Non, je pense qu'il ne l'est vraiment pas. Un, il n'est pas inclusif, je veux dire ça. On oublie toute une couche de la société qui mange pas dans une assiette. Je veux dire, moi je ne mange pas tous mes repas dans une assiette, soit des petites assiettes à partager ou une grosse assiette. Il y a des gens qui mangent donc un bol déjà à la base, ce n'est pas une assiette, c'est un petit peu, ça te dit qu'il faut que tu prennes ton assiette et tu mets des petits légumes et des féculents, ensuite, c'est pas comme ça que les gens, beaucoup de personnes mangent parce que les légumes sont intégrés dans une sauce, les gens mangent en mijoté ou en sauce, surtout les gens qui sont pas québécois de souche. Non y a toute une approche derrière, à revoir. Il y a tout un... puis c'est sûr qu'on peut pas représenter tout le monde, mais en faisant un effort d'inclure plus qu'un modèle où d'avoir un modèle plus inclusif. Peut-être que tu ne vas pas représenter la personne qui habite une certaine culture d'Algérie, qui est vraiment très minoritaire.

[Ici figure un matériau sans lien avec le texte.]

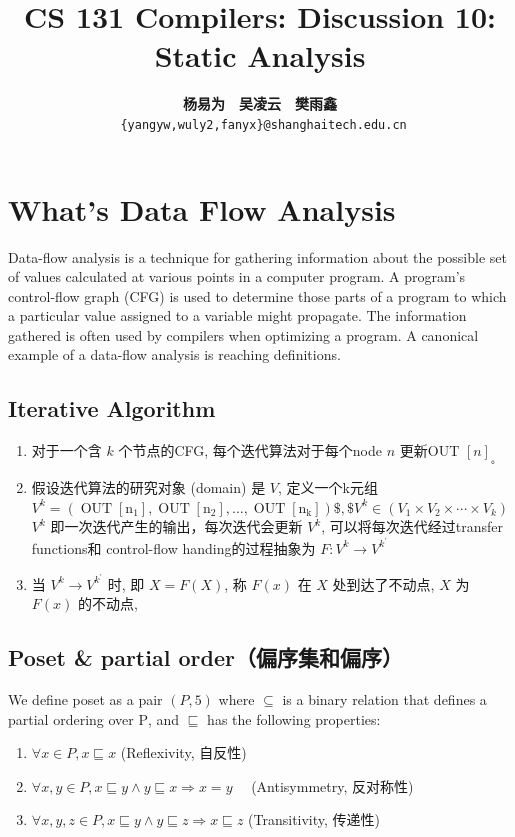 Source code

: \documentclass[a4paper]{article}
\title{CS 131 Compilers: Discussion 10: Static Analysis}
\author{\textbf{杨易为}~~\textbf{吴凌云}~~\textbf{樊雨鑫} \\ \texttt{ \{yangyw,wuly2,fanyx\}@shanghaitech.edu.cn}}
\theoremstyle{definition}
\begin{document}
\maketitle
\section{What's Data Flow Analysis}
Data-flow analysis is a technique for gathering information about the possible set of values calculated at various points in a computer program. A program's control-flow graph (CFG) is used to determine those parts of a program to which a particular value assigned to a variable might propagate. The information gathered is often used by compilers when optimizing a program. A canonical example of a data-flow analysis is reaching definitions.
\subsection{Iterative Algorithm}
\begin{enumerate}
  \item 对于一个含 $k$ 个节点的CFG, 每个迭代算法对于每个node $n$ 更新OUT $[n]_{\text {。 }}$
  \item 假设迭代算法的研究对象 (domain) 是 $V$, 定义一个k元组
  $V^{k}=\left(\operatorname{OUT}\left[\mathrm{n}_{1}\right], \operatorname{OUT}\left[\mathrm{n}_{2}\right], \ldots, \operatorname{OUT}\left[\mathrm{n}_{\mathrm{k}}\right]\right) \$, \$ V^{k} \in\left(V_{1} \times V_{2} \times \cdots \times V_{k}\right)$
  $V^{k}$ 即一次迭代产生的输出，每次迭代会更新 $V^{k}$, 可以将每次迭代经过transfer functions和 control-flow handing的过程抽象为 $F: V^{k} \rightarrow V^{k^{\prime}}$
  \item 当 $V^{k} \rightarrow V^{k^{\prime}}$ 时,
  即 $X=F(X)$, 称 $F(x)$ 在 $X$ 处到达了不动点, $X$ 为 $F(x)$ 的不动点,
\end{enumerate}

\subsection{Poset \& partial order（偏序集和偏序）}
We define poset as a pair $(P, 5)$ where $\subseteq$ is a binary relation that defines a partial ordering
over $\mathrm{P}$, and $\sqsubseteq$ has the following properties:
\begin{enumerate}
 \item $\forall x \in P, x \sqsubseteq x$ (Reflexivity, 自反性)
 \item $\forall x, y \in P, x \sqsubseteq y \wedge y \sqsubseteq x \Rightarrow x=y \quad$ (Antisymmetry, 反对称性)
 \item $\forall x, y, z \in P, x \sqsubseteq y \wedge y \sqsubseteq z \Rightarrow x \sqsubseteq z$ (Transitivity, 传递性)
\end{enumerate}
\end{document}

Mais elle va voir que y a plus qu'un modèle possible et elle fera l'effort d'adapter son alimentation. Mais quand tu vois une assiette avec des petites salades, des petites laitues, ta petite tomate et ton petit riz, ton petit morceau de saumon. C'est tellement loin de ce que la majorité des personnes mangent, que c'est comme je ne veux même pas essayer. C'est comme loin, c'est ailleurs (entrevue 4, 3 juillet 2023).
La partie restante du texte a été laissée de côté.